Shanghai Key Laboratory of Green Chemistry and Chemical Processes, School of Chemistry and Molecular Engineering, East China Normal University, Shanghai, 200062, China.
Dalton Trans. 2020 Jun 14;49(22):7488-7495. doi: 10.1039/d0dt00397b. Epub 2020 May 22.

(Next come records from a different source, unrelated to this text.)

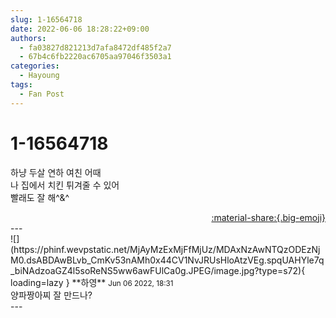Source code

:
 ```yaml
---
slug: 1-16564718
date: 2022-06-06 18:28:22+09:00
authors:
  - fa03827d821213d7afa8472df485f2a7
  - 67b4c6fb2220ac6705aa97046f3503a1
categories:
  - Hayoung
tags:
  - Fan Post
---
```


# 1-16564718

<div class="post-container" markdown="1">
<div class="content-container md-sidebar__scrollwrap" markdown="1">

하냥 두살 연하 여친 어때<br>나 집에서 치킨 튀겨줄 수 있어<br>빨래도 잘 해^&^

</div>
</div>

<div style="text-align: right;" markdown="1">
<a href="https://weverse.io/fromis9/fanpost/1-16564718" style="text-align: right;">:material-share:{.big-emoji}</a>
</div>
---

<div class="comments-container md-sidebar__scrollwrap" markdown="1">
<div class="comment" markdown="1">
<div class='id-container' markdown="1">
![](https://phinf.wevpstatic.net/MjAyMzExMjFfMjUz/MDAxNzAwNTQzODEzNjM0.dsABDAwBLvb_CmKv53nAMh0x44CV1NvJRUsHloAtzVEg.spqUAHYle7q_biNAdzoaGZ4l5soReNS5ww6awFUlCa0g.JPEG/image.jpg?type=s72){ loading=lazy }
**<span class="artist">하영</span>** <small>Jun 06 2022, 18:31</small><br>
</div>
<div class='comment-body' markdown="1">
양파짱아찌 잘 만드나?
</div>
</div>
</div>
---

A two-dimensional Cd(ii) metal-organic framework (MOF) was constructed from a tris(pyridinium)-based hexacarboxylate zwitterionic ligand. The MOF shows a novel fashion of 2-fold 2D → 2D parallel entanglement. It is the entanglement that dictates close interlayer contacts between carboxylate (electron donor) and pyridinium (acceptor), which in turn impart the MOF with reversible photochromic properties through photoinduced electron transfer (PET). This is an extension of PET-based photochromism from bipyridinium to multipyridinium compounds. Thanks to the photoresponsive behaviour, the fluorescence of the MOF can be reversibly modulated or switched by photoirradiation. Besides, the fluorescence of the water-stable MOF in aqueous dispersion is very sensitive to nitrofuran antibiotics with high selectivity, and therefore the MOF is a good candidate of efficient and regenerable sensing material for determination of the antibiotics in water media.
一种二维 Cd(ii) 金属-有机骨架(MOF)由一种基于三(吡啶鎓)的六羧酸酯两性离子配体构建而成。该 MOF 呈现出一种新颖的 2 倍 2D→2D 平行缠结方式。正是这种缠结导致了羧酸盐(电子给体)和吡啶鎓(受体)之间的紧密层间接触,这反过来又通过光诱导电子转移(PET)赋予 MOF 可逆光致变色性能。这是从联吡啶到多吡啶化合物的基于 PET 的光致变色的扩展。由于光响应行为,MOF 的荧光可以通过光照射来可逆地调制或切换。此外,水稳定的 MOF 在水分散体中的荧光对硝基呋喃类抗生素非常敏感,具有高选择性,因此 MOF 是一种用于测定水介质中抗生素的高效且可再生传感材料的良好候选物。